Como tenía que estudiar una carrera sí o sí, porque sí, sin opción, porque es lo que tocaba… Y como mis notas eran bastante justitas, entré a Filología Alemana en la Universitat de Barcelona. Sin saber alemán, ¡pero me parecía un idioma tan divertido! (cada una se divierte con lo que quiere).
Hice un cursillo intensivo en verano y empecé la universidad. Clases en alemán sin enterarme de la mitad y aulas llenas de gente.
Dejé la carrera en el segundo curso. Lo que más me ahogaba era estar con tanta gente en una clase. La parte de no entender el idioma seguía siendo divertida y cada día entendía algo más. Me chiflan los retos, así que estaba encantada en ese sentido.

Como parece que seguía teniendo esa obligación vital (con consecuencias peores que romper una cadena de esas que te mandaban por correo) de tener que estudiar una carrera, decidí que quería entrar a Traducción e Interpretación. Así podía seguir con ese idioma tanto me gustaba, con esa melodía que me enamora (no es ironía, lo digo en serio, me encanta cómo suena el Deutsch). 

Me dijeron que necesitaba un nivel muy alto para las pruebas de acceso. Así que sin dudarlo, con mis 19 añitos me compré un billete de avión para ir a Bonn a aprender alemán. Elegí el destino en la agencia de viajes, literalmente a dedo y a una distancia prudencial de donde vivía mi prima. 
Yo soy mi madre y muero del susto si me aparece la “niña” con un billete de ida diciendo “me voy a Alemania a aprender alemán”. 

Estuve unos 6 meses en Bonn, donde estudié en una escuela pública de alemán para inmigrantes (conocí a personas extraordinarias con grandes historias a sus espaldas) mientras fregaba platos en una Pizza Hut (lo prefería a estar cara al público, qué raro, ¿verdad?
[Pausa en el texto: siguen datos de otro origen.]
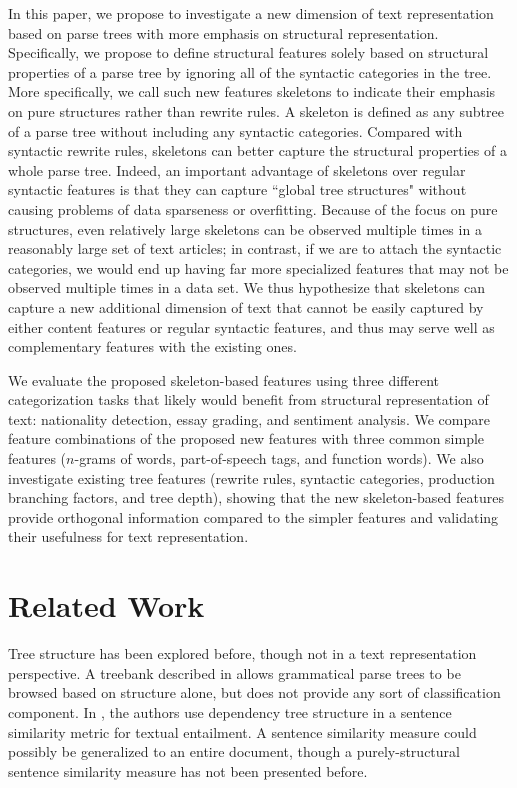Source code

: \documentclass[conference]{IEEEtran}
\begin{document}
In this paper, we propose to investigate a new dimension of text representation
based on parse trees with more emphasis on structural representation.
Specifically, we propose to define structural features solely based on
structural properties of a parse tree by ignoring all of the syntactic
categories in the tree. More specifically, we call such new features skeletons
to indicate their emphasis on pure structures rather than rewrite rules. A
skeleton is defined as any subtree of a parse tree without including any
syntactic categories. Compared with syntactic rewrite rules, skeletons can
better capture the structural properties of a whole parse tree. Indeed, an
important advantage of skeletons over regular syntactic features is that they
can capture ``global tree structures" without causing problems of data
sparseness or overfitting. Because of the focus on pure structures, even
relatively large skeletons can be observed multiple times in a reasonably large
set of text articles; in contrast, if we are to attach the syntactic categories,
we would end up having far more specialized features that may not be observed
multiple times in a data set.  We thus hypothesize that skeletons can capture a
new additional dimension of text that cannot be easily captured by either
content features or regular syntactic features, and thus may serve well as
complementary features with the existing ones.

We evaluate the proposed skeleton-based features using three different
categorization tasks that likely would benefit from structural representation of
text: nationality detection, essay grading, and sentiment analysis. We compare
feature combinations of the proposed new features with three common simple
features ($n$-grams of words, part-of-speech tags, and function words). We also
investigate existing tree features (rewrite rules, syntactic categories,
production branching factors, and tree depth), showing that the new
skeleton-based features provide orthogonal information compared to the simpler
features and validating their usefulness for text representation.

\section{Related Work}

Tree structure has been explored before, though not in a text representation
perspective. A treebank described in \cite{coling-black-1996} allows
grammatical parse trees to be browsed based on structure alone, but does not
provide any sort of classification component. In \cite{acl-wang-2007}, the
authors use dependency tree structure in a sentence similarity metric for
textual entailment. A sentence similarity measure could possibly be generalized
to an entire document, though a purely-structural sentence similarity measure
has not been presented before.
\end{document}
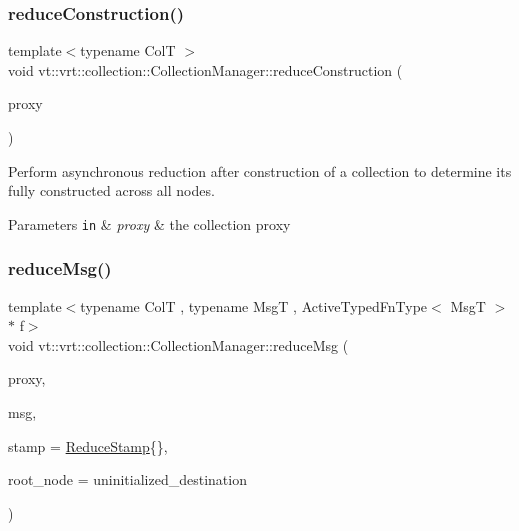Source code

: \subsubsection{\texorpdfstring{reduce\+Construction()}{reduceConstruction()}}
{\footnotesize\ttfamily template$<$typename ColT $>$ \\
void vt\+::vrt\+::collection\+::\+Collection\+Manager\+::reduce\+Construction (\begin{DoxyParamCaption}\item[{\hyperlink{namespacevt_a1b417dd5d684f045bb58a0ede70045ac}{Virtual\+Proxy\+Type} const \&}]{proxy }\end{DoxyParamCaption})\hspace{0.3cm}{\ttfamily [static]}}



Perform asynchronous reduction after construction of a collection to determine it\textquotesingle{}s fully constructed across all nodes. 


\begin{DoxyParams}[1]{Parameters}
\mbox{\tt in}  & {\em proxy} & the collection proxy \\
\hline
\end{DoxyParams}
\mbox{\label{structvt_1_1vrt_1_1collection_1_1_collection_manager_a73e0a7bd12d524cb1d723fb1dc13ffe2}} 
\subsubsection{\texorpdfstring{reduce\+Msg()}{reduceMsg()}\hspace{0.1cm}{\footnotesize\ttfamily [1/2]}}
{\footnotesize\ttfamily template$<$typename ColT , typename MsgT , Active\+Typed\+Fn\+Type$<$ Msg\+T $>$ $\ast$ f$>$ \\
void vt\+::vrt\+::collection\+::\+Collection\+Manager\+::reduce\+Msg (\begin{DoxyParamCaption}\item[{\hyperlink{structvt_1_1vrt_1_1collection_1_1_collection_manager_a56458ed7f9bb22b631b9b3a745f42f94}{Collection\+Proxy\+Wrap\+Type}$<$ ColT $>$ const \&}]{proxy,  }\item[{MsgT $\ast$const}]{msg,  }\item[{\hyperlink{structvt_1_1vrt_1_1collection_1_1_collection_manager_ae8aac19e0ae07e9225142e5880eac830}{Reduce\+Stamp}}]{stamp = {\ttfamily \hyperlink{structvt_1_1vrt_1_1collection_1_1_collection_manager_ae8aac19e0ae07e9225142e5880eac830}{Reduce\+Stamp}\{\}},  }\item[{\hyperlink{namespacevt_a866da9d0efc19c0a1ce79e9e492f47e2}{Node\+Type}}]{root\+\_\+node = {\ttfamily uninitialized\+\_\+destination} }\end{DoxyParamCaption})}



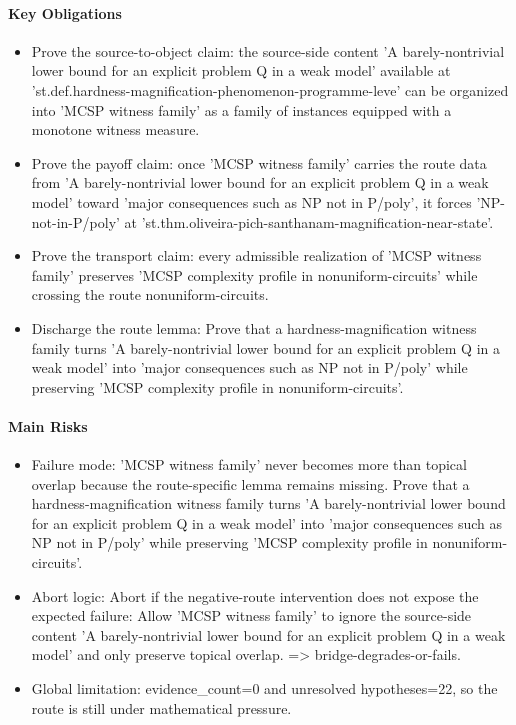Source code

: \documentclass[11pt]{article}
\begin{document}
\paragraph{Key Obligations}
\begin{itemize}[leftmargin=*,itemsep=0.2em]
\item Prove the source-to-object claim: the source-side content 'A barely-nontrivial lower bound for an explicit problem Q in a weak model' available at 'st.def.hardness-magnification-phenomenon-programme-leve' can be organized into 'MCSP witness family' as a family of instances equipped with a monotone witness measure.
\item Prove the payoff claim: once 'MCSP witness family' carries the route data from 'A barely-nontrivial lower bound for an explicit problem Q in a weak model' toward 'major consequences such as NP not in P/poly', it forces 'NP-not-in-P/poly' at 'st.thm.oliveira-pich-santhanam-magnification-near-state'.
\item Prove the transport claim: every admissible realization of 'MCSP witness family' preserves 'MCSP complexity profile in nonuniform-circuits' while crossing the route nonuniform-circuits.
\item Discharge the route lemma: Prove that a hardness-magnification witness family turns 'A barely-nontrivial lower bound for an explicit problem Q in a weak model' into 'major consequences such as NP not in P/poly' while preserving 'MCSP complexity profile in nonuniform-circuits'.
\end{itemize}
\paragraph{Main Risks}
\begin{itemize}[leftmargin=*,itemsep=0.2em]
\item Failure mode: 'MCSP witness family' never becomes more than topical overlap because the route-specific lemma remains missing. Prove that a hardness-magnification witness family turns 'A barely-nontrivial lower bound for an explicit problem Q in a weak model' into 'major consequences such as NP not in P/poly' while preserving 'MCSP complexity profile in nonuniform-circuits'.
\item Abort logic: Abort if the negative-route intervention does not expose the expected failure: Allow 'MCSP witness family' to ignore the source-side content 'A barely-nontrivial lower bound for an explicit problem Q in a weak model' and only preserve topical overlap. => bridge-degrades-or-fails.
\item Global limitation: evidence\_count=0 and unresolved hypotheses=22, so the route is still under mathematical pressure.
\end{itemize}
\end{document}
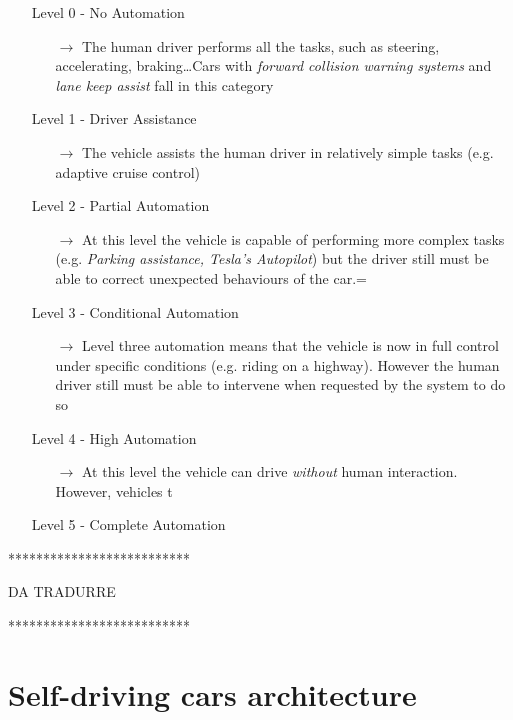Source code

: \begin{itemize}
	\item[Level 0 - ] No Automation
	\begin{itemize}
		\item[$\rightarrow$ ] The human driver performs all the tasks, such as steering, accelerating, braking\dots Cars with \textsl{forward collision warning systems} and \textsl{lane keep assist} fall in this category
	\end{itemize}
	\item[Level 1 - ] Driver Assistance
	\begin{itemize}
		\item[$\rightarrow$ ] The vehicle assists the human driver in relatively simple tasks (e.g. adaptive cruise control)
	\end{itemize}
	\item[Level 2 - ] Partial Automation
	\begin{itemize}
		\item[$\rightarrow$ ] At this level the vehicle is capable of performing more complex tasks (e.g. \textsl{Parking assistance, Tesla's Autopilot}) but the driver still must be able to correct unexpected behaviours of the car.=
	\end{itemize}
	\item[Level 3 - ] Conditional Automation
	\begin{itemize}
		\item[$\rightarrow$ ] Level three automation means that the vehicle is now in full control under specific conditions (e.g. riding on a highway). However the human driver still must be able to intervene when requested by the system to do so
	\end{itemize}
	\item[Level 4 - ] High Automation
	\begin{itemize}
		\item[$\rightarrow$ ] At this level the vehicle can drive \textsl{without} human interaction. However, vehicles t
	\end{itemize}
	\item[Level 5 - ] Complete Automation
\end{itemize}



**************************

DA TRADURRE

**************************

\section{Self-driving cars architecture}

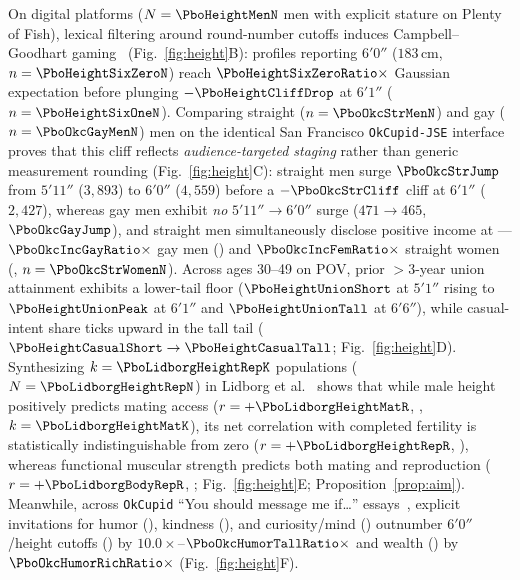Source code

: On digital platforms ($N=\PboHeightMenN$ men with explicit stature on Plenty of Fish), lexical filtering around round-number cutoffs induces Campbell--Goodhart gaming~\cite{campbell1979} (Fig.~\ref{fig:height}B): profiles reporting $6'0''$ ($183\,\mathrm{cm}$, $n=\PboHeightSixZeroN$) reach $\PboHeightSixZeroRatio\times$ Gaussian expectation before plunging $-\PboHeightCliffDrop$ at $6'1''$ ($n=\PboHeightSixOneN$). Comparing straight ($n=\PboOkcStrMenN$) and gay ($n=\PboOkcGayMenN$) men on the identical San Francisco \texttt{OkCupid-JSE} interface~\cite{kim2015} proves that this cliff reflects \emph{audience-targeted staging} rather than generic measurement rounding (Fig.~\ref{fig:height}C): straight men surge $\PboOkcStrJump$ from $5'11''$ ($3{,}893$) to $6'0''$ ($4{,}559$) before a $-\PboOkcStrCliff$ cliff at $6'1''$ ($2{,}427$), whereas gay men exhibit \emph{no} $5'11''\to 6'0''$ surge ($471\to 465$, $\PboOkcGayJump$), and straight men simultaneously disclose positive income at \PboOkcIncStrM{}---$\PboOkcIncGayRatio\times$ gay men (\PboOkcIncGayM{}) and $\PboOkcIncFemRatio\times$ straight women (\PboOkcIncStrW{}, $n=\PboOkcStrWomenN$). Across ages 30--49 on POV, prior $>3$-year union attainment exhibits a lower-tail floor ($\PboHeightUnionShort$ at $5'1''$ rising to $\PboHeightUnionPeak$ at $6'1''$ and $\PboHeightUnionTall$ at $6'6''$), while casual-intent share ticks upward in the tall tail ($\PboHeightCasualShort\to\PboHeightCasualTall$; Fig.~\ref{fig:height}D). Synthesizing $k=\PboLidborgHeightRepK$ populations ($N=\PboLidborgHeightRepN$) in Lidborg et al.~\cite{lidborg2022} shows that while male height positively predicts mating access ($r=+\PboLidborgHeightMatR$, \PboLidborgHeightMatCI, $k=\PboLidborgHeightMatK$), its net correlation with completed fertility is statistically indistinguishable from zero ($r=+\PboLidborgHeightRepR$, \PboLidborgHeightRepCI), whereas functional muscular strength predicts both mating and reproduction ($r=+\PboLidborgBodyRepR$, \PboLidborgBodyRepCI; Fig.~\ref{fig:height}E; Proposition~\ref{prop:aim}). Meanwhile, across \PboOkcMsgN{} \texttt{OkCupid} ``You should message me if\dots'' essays~\cite{kim2015}, explicit invitations for humor (\PboOkcMsgHumor{}), kindness (\PboOkcMsgKind{}), and curiosity/mind (\PboOkcMsgMind{}) outnumber $6'0''$/height cutoffs (\PboOkcMsgTall{}) by $10.0\times$--$\PboOkcHumorTallRatio\times$ and wealth (\PboOkcMsgRich{}) by $\PboOkcHumorRichRatio\times$ (Fig.~\ref{fig:height}F).

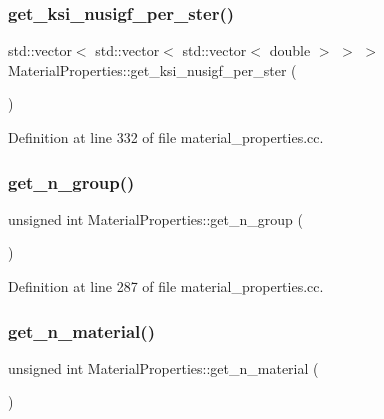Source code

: \subsubsection{\texorpdfstring{get\+\_\+ksi\+\_\+nusigf\+\_\+per\+\_\+ster()}{get\_ksi\_nusigf\_per\_ster()}}
{\footnotesize\ttfamily std\+::vector$<$ std\+::vector$<$ std\+::vector$<$ double $>$ $>$ $>$ Material\+Properties\+::get\+\_\+ksi\+\_\+nusigf\+\_\+per\+\_\+ster (\begin{DoxyParamCaption}{ }\end{DoxyParamCaption})}



Definition at line 332 of file material\+\_\+properties.\+cc.

\mbox{\label{class_material_properties_ab78d4abe8fba20919d0a8d7700de0763}} 
\subsubsection{\texorpdfstring{get\+\_\+n\+\_\+group()}{get\_n\_group()}}
{\footnotesize\ttfamily unsigned int Material\+Properties\+::get\+\_\+n\+\_\+group (\begin{DoxyParamCaption}{ }\end{DoxyParamCaption})}



Definition at line 287 of file material\+\_\+properties.\+cc.

\mbox{\label{class_material_properties_a2a43f90684a6f2ad0b32e10384e13254}} 
\subsubsection{\texorpdfstring{get\+\_\+n\+\_\+material()}{get\_n\_material()}}
{\footnotesize\ttfamily unsigned int Material\+Properties\+::get\+\_\+n\+\_\+material (\begin{DoxyParamCaption}{ }\end{DoxyParamCaption})}




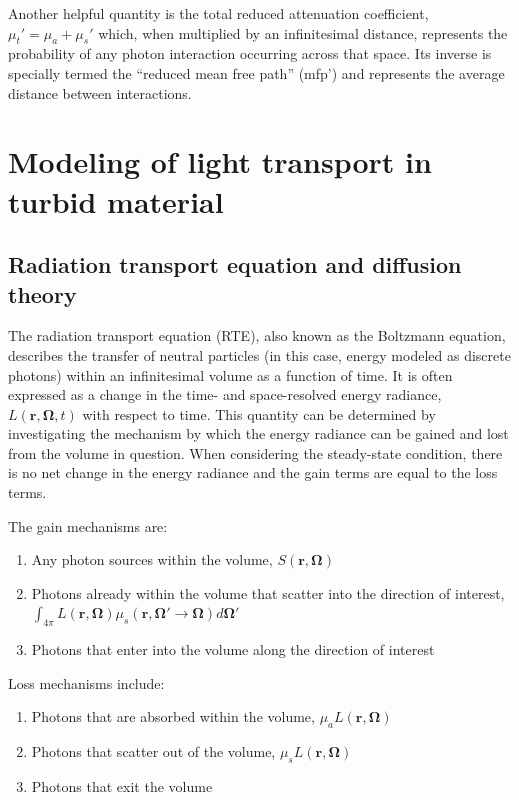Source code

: Another helpful quantity is the total reduced attenuation coefficient, $\mu_t'=\mu_a + \mu_s'$ which, when multiplied by an infinitesimal distance, represents the probability of any photon interaction occurring across that space. Its inverse is specially termed the ``reduced mean free path'' (mfp') and represents the average distance between interactions.\cite{Farrell2003}

\section{Modeling of light transport in turbid material}

\subsection{Radiation transport equation and diffusion theory}
The radiation transport equation (RTE), also known as the Boltzmann equation, describes the transfer of neutral particles (in this case, energy modeled as discrete photons) within an infinitesimal volume as a function of time.\cite{Duderstadt1976} It is often expressed as a change in the time- and space-resolved energy radiance, $L(\mathbf{r},\mathbf{\Omega},t)$ with respect to time. This quantity can be determined by investigating the mechanism by which the energy radiance can be gained and lost from the volume in question. When considering the steady-state condition, there is no net change in the energy radiance and the gain terms are equal to the loss terms.

\noindent The gain mechanisms are:
\begin{enumerate}
	\item Any photon sources within the volume, $ S(\mathbf{r},\mathbf{\Omega}) $
	\item Photons already within the volume that scatter into the direction of interest,  $\int_{4\pi} L(\mathbf{r},\mathbf{\Omega}) \mu_s(\mathbf{r},\mathbf{\Omega}' \rightarrow \mathbf{\Omega}) d \mathbf{\Omega'} $
	\item Photons that enter into the volume along the direction of interest
\end{enumerate}

\noindent Loss mechanisms include:
\begin{enumerate}
	\item Photons that are absorbed within the volume, $ \mu_a L(\mathbf{r},\mathbf{\Omega}) $
	\item Photons that scatter out of the volume, $ \mu_s L(\mathbf{r},\mathbf{\Omega}) $
	\item Photons that exit the volume
\end{enumerate}

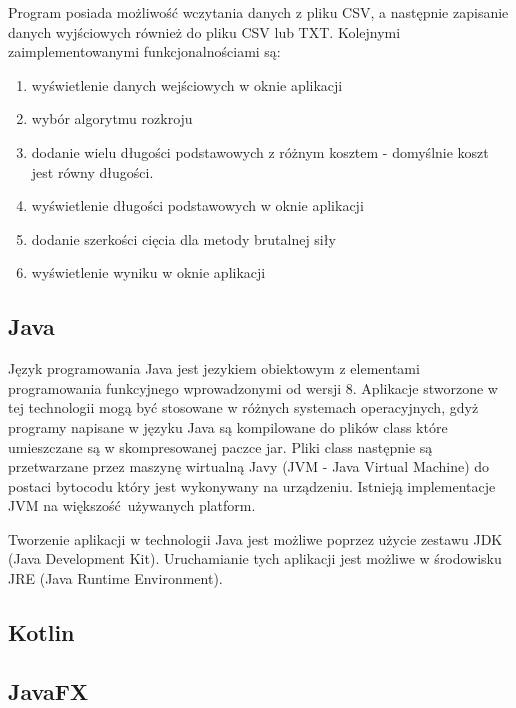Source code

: Program posiada możliwość wczytania danych z pliku CSV, a następnie zapisanie danych wyjściowych również do pliku CSV lub TXT. Kolejnymi zaimplementowanymi funkcjonalnościami są:
\begin{enumerate}
  \item wyświetlenie danych wejściowych w oknie aplikacji
  \item wybór algorytmu rozkroju
  \item dodanie wielu długości podstawowych z różnym kosztem - domyślnie koszt jest równy długości.
  \item wyświetlenie długości podstawowych w oknie aplikacji
  \item dodanie szerkości cięcia dla metody brutalnej siły
  \item wyświetlenie wyniku w oknie aplikacji
\end{enumerate}

\subsection{Java}
Język programowania Java jest jezykiem obiektowym z elementami programowania funkcyjnego wprowadzonymi od wersji 8. Aplikacje stworzone w tej technologii mogą być stosowane w różnych systemach operacyjnych, gdyż programy napisane w języku Java są kompilowane do plików class które umieszczane są w skompresowanej paczce jar. Pliki class następnie są przetwarzane przez maszynę wirtualną Javy (JVM - Java Virtual Machine) do postaci bytocodu który jest wykonywany na urządzeniu. Istnieją implementacje JVM na większość używanych platform.

Tworzenie aplikacji w technologii Java jest możliwe poprzez użycie zestawu JDK (Java Development Kit). Uruchamianie tych aplikacji jest możliwe w środowisku JRE (Java Runtime Environment).
\subsection{Kotlin}
\subsection{JavaFX}
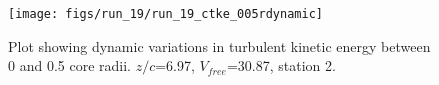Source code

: \begin{figure}[H]
\centering
\texttt{[image: figs/run\_19/run\_19\_ctke\_005rdynamic]}
\caption{Plot showing dynamic variations in turbulent kinetic energy between 0 and 0.5 core radii. $z/c$=6.97, $V_{free}$=30.87, station 2.}
\label{fig:run_19_ctke_005rdynamic}
\end{figure}


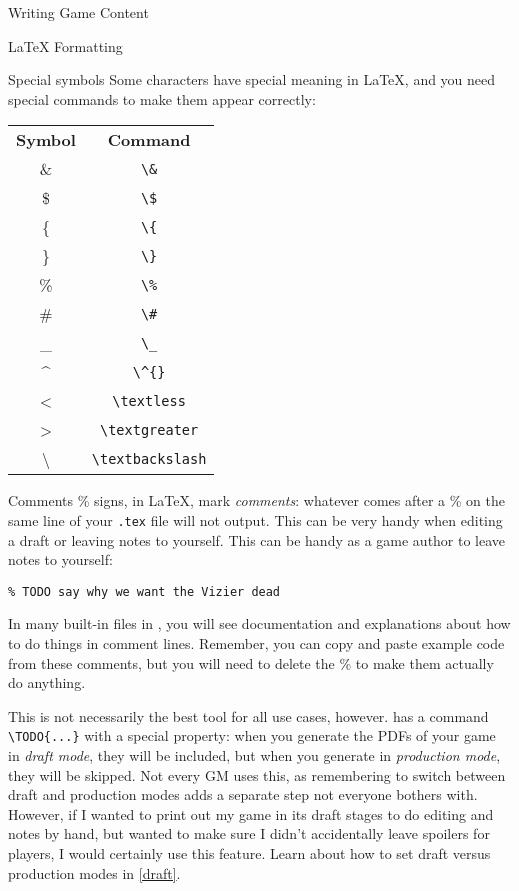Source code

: \documentclass[sheet]{GameTexBase}
\begin{document}
\begin{section}{Writing Game Content}
\begin{subsection}{\LaTeX{} Formatting}
\begin{subsubsection}{Special symbols}
Some characters have special meaning in \LaTeX{}, and you need special commands to make them appear correctly:

\begin{center}
\begin{tabular}{c c}
 \textbf{Symbol} & \textbf{Command} \\
 \& & \lstinline|\&| \\
 \$ & \lstinline|\$| \\
 \{ & \lstinline|\{| \\
 \} & \lstinline|\}| \\
 \% & \lstinline|\%| \\
 \# & \lstinline|\#| \\
 \_ & \lstinline|\_| \\
 \^{} & \lstinline|\^{}| \\
 \textless & \lstinline|\textless| \\
 \textgreater & \lstinline|\textgreater| \\
 \textbackslash & \lstinline|\textbackslash|
\end{tabular}
\end{center}
\end{subsubsection}
\begin{subsubsection}{Comments}
\% signs, in \LaTeX{}, mark \textit{comments}: whatever comes after a \% on the same line of your \texttt{.tex} file will not output.  This can be very handy when editing a draft or leaving notes to yourself.
This can be handy as a game author to leave notes to yourself:
\begin{verbatim}
% TODO say why we want the Vizier dead
\end{verbatim}
In many built-in files in \gametex{}, you will see documentation and explanations about how to do things in comment lines.  Remember, you can copy and paste example code from these comments, but you will need to delete the \% to make them actually do anything.

This is not necessarily the best tool for all use cases, however.  \gametex{} has a command \lstinline|\TODO{...}| with a special property: when you generate the PDFs of your game in \emph{draft mode}, they will be included, but when you generate in \emph{production mode}, they will be skipped.  Not every GM uses this, as remembering to switch between draft and production modes adds a separate step not everyone bothers with.  However, if I wanted to print out my game in its draft stages to do editing and notes by hand, but wanted to make sure I didn't accidentally leave spoilers for players, I would certainly use this feature.  Learn about how to set draft versus production modes in \ref{draft}.
\end{subsubsection}


\end{subsection}
\end{section}
\end{document}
Esto último sí que es ironía).
Al volver hice las pruebas de acceso y entré en la Universitat Autònoma de Barcelona.  

Duré otros dos años en la carrera de Traducción e Interpretación (de Alemán e inglés al Castellano y al Catalán), con Erasmus incluido 1 año en Berlín, donde por primera vez saqué buenas notas. En la Humboldt Universität funcionaba por proyectos y eran grupos muy reducidos… ¿Será eso lo que yo necesitaba?

Empecé las prácticas en una empresa. Meses después me contrataron y ya no seguí estudiando, por los motivos de siempre (desmotivación, angustias, etc).

Lo mejor que me llevé de esta segunda experiencia fueron algunos amigos que a día de hoy siguen formando parte de mi vida aunque pasen años sin vernos… incluso 20 años.  Lo pasamos realmente bien y podía ser todo lo excéntrica o “payasa” que quisiera, porque todos lo éramos bastante.

Resumen: Dos carreras sin terminar. Nunca me he sentido culpable ni menos profesional por ello. Aunque sí me he sentido muy juzgada y mal valorada, en mi entorno, por no tener una carrera, por ser una mala estudiante o por vaga. Me he sentido (o me han hecho sentir) menos válida por el hecho de no tener un “título” que parece que, a ojos de muchas personas, tiene superpoderes para darte más y mejores capacidades (ironía de nuevo). 
A mis 40 años creo que he conseguido sacarme esa losa de encima. Pesaba bastante. 

Hasta aquí mis recuerdos de una chica neurodivergente en la universidad.

Una vez más, quiero agradecer mucho a los que han valorado mis capacidades sin etiquetar y que, gracias a ellos y a mucho esfuerzo, he ido logrando lo que me he propuesto.